So, why would the leading pork producing country in the world recommend its citizens to “eat less meat”? It is simple. China was among the 188 countries that committed to reduce greenhouse gas emissions at conference in Paris in 2015. Everyone wants to protect natural resources by doing his or her part to reduce the carbon footprint, however agriculture — specifically animal agriculture — has become the main attraction.
Farmers and ranchers understand that the environment needs protecting. As the years passed, their practices have advanced by using technology and science to preserve the world’s natural resources. Nevertheless, each country is at a different level of awareness and adopting certain farming techniques. In the United States, America’s farmers have made great strides in raising safe food in a responsible and sustainable manner. The U.S. hog industry alone has reduced its carbon footprint 35% per pound of carcass weight over the last 50 years.
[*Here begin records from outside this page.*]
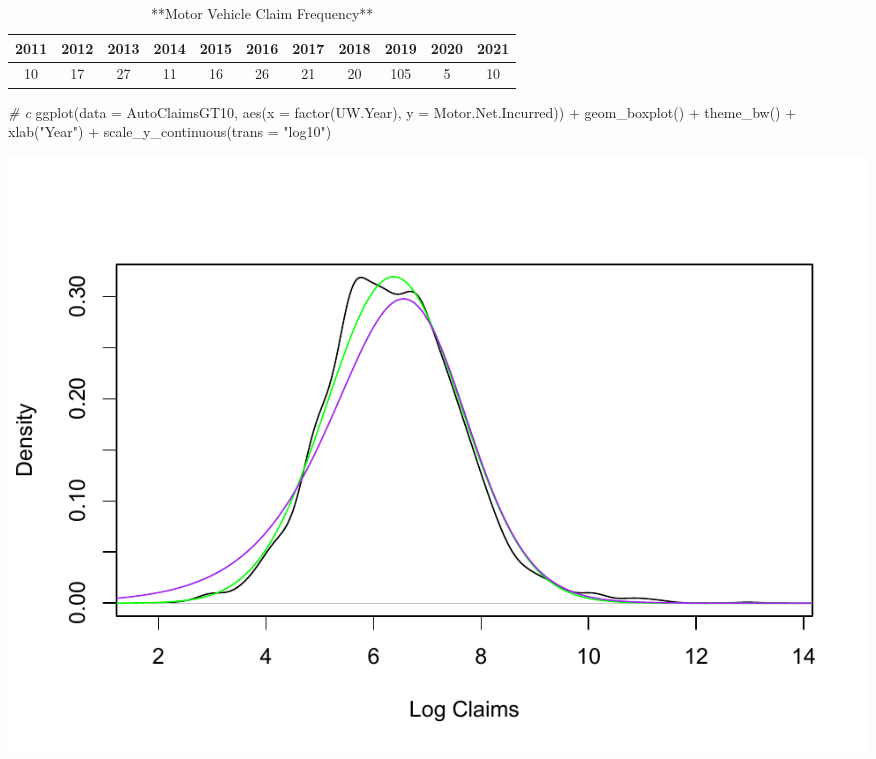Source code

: \documentclass[
]{book}
\newenvironment{Shaded}{\begin{snugshade}}{\end{snugshade}}
\newcommand{\AttributeTok}[1]{\textcolor[rgb]{0.77,0.63,0.00}{#1}}
\newcommand{\CommentTok}[1]{\textcolor[rgb]{0.56,0.35,0.01}{\textit{#1}}}
\newcommand{\DecValTok}[1]{\textcolor[rgb]{0.00,0.00,0.81}{#1}}
\newcommand{\FunctionTok}[1]{\textcolor[rgb]{0.00,0.00,0.00}{#1}}
\newcommand{\NormalTok}[1]{#1}
\newcommand{\OtherTok}[1]{\textcolor[rgb]{0.56,0.35,0.01}{#1}}
\newcommand{\SpecialCharTok}[1]{\textcolor[rgb]{0.00,0.00,0.00}{#1}}
\newcommand{\StringTok}[1]{\textcolor[rgb]{0.31,0.60,0.02}{#1}}
\begin{document}
\begin{table}

\caption{\label{tab:unnamed-chunk-22}**Motor Vehicle Claim Frequency**}
\centering
\begin{tabular}[t]{c|c|c|c|c|c|c|c|c|c|c}
\hline
2011 & 2012 & 2013 & 2014 & 2015 & 2016 & 2017 & 2018 & 2019 & 2020 & 2021\\
\hline
10 & 17 & 27 & 11 & 16 & 26 & 21 & 20 & 105 & 5 & 10\\
\hline
\end{tabular}
\end{table}

\begin{Shaded}
\begin{Highlighting}[]
\CommentTok{\# c}
\FunctionTok{ggplot}\NormalTok{(}\AttributeTok{data =}\NormalTok{ AutoClaimsGT10, }\FunctionTok{aes}\NormalTok{(}\AttributeTok{x =} \FunctionTok{factor}\NormalTok{(UW.Year), }\AttributeTok{y =}\NormalTok{ Motor.Net.Incurred)) }\SpecialCharTok{+}
    \FunctionTok{geom\_boxplot}\NormalTok{() }\SpecialCharTok{+} \FunctionTok{theme\_bw}\NormalTok{() }\SpecialCharTok{+} \FunctionTok{xlab}\NormalTok{(}\StringTok{"Year"}\NormalTok{) }\SpecialCharTok{+} \FunctionTok{scale\_y\_continuous}\NormalTok{(}\AttributeTok{trans =} \StringTok{"log10"}\NormalTok{)}
\end{Highlighting}
\end{Shaded}

\begin{center}\includegraphics[width=0.7\linewidth]{LossDataAnalytics_files/figure-latex/unnamed-chunk-22-1} \end{center}

\begin{Shaded}
\end{Shaded}
\end{document}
For China, steps to protect the environment are needed. Air and water quality is a daily concern, going hand-in-hand with producing safe food. The large reduction in the numbers of pigs in China is a reflection in shift of focus. Eliminating the backyard hog farm not only promotes safe food production but also sustainable farming. The plan is to raise more pork with fewer sows on larger hog farms with more automation similar to the United States. Tougher environment regulation is also on the Chinese government’s agenda.
Now, as members of the agriculture community we know that these numbers are highly debatable. The science (or lack of) behind the data and the identification of GHG emission sources is extremely questionable and definitely up for discussion. We also can easily refute that eating salad is the best thing for the environment.
Despite the actual facts, the large numbers presented at the Paris Conference gained the attention of many countries, allowing special interest groups to add more monkeys to the circus. One by one, countries are announcing dietary guidelines that recommend eating less meet to save the planet. Now China, in its recently released dietary guidelines, is also pitching a “eat less meat” campaign to promote sustainable diets.
Speaking of additional monkeys, Arnold Schwarzenegger just unveiled his partnership with film director James Cameron in campaign for environmental advocacy funded by WildAid. “Less meat, less heat, more life” is the message Schwarzenegger will be touting in the campaign set to air in China.
The growing trend is to cast eating meat as the freak show. However, it is all in the hands of the ring master with the flashiest light show and loudest amplification system no matter the location of the Big Top. Perhaps, it is time to circle the wagons, lower the center pole on the big tent and capture the monkeys.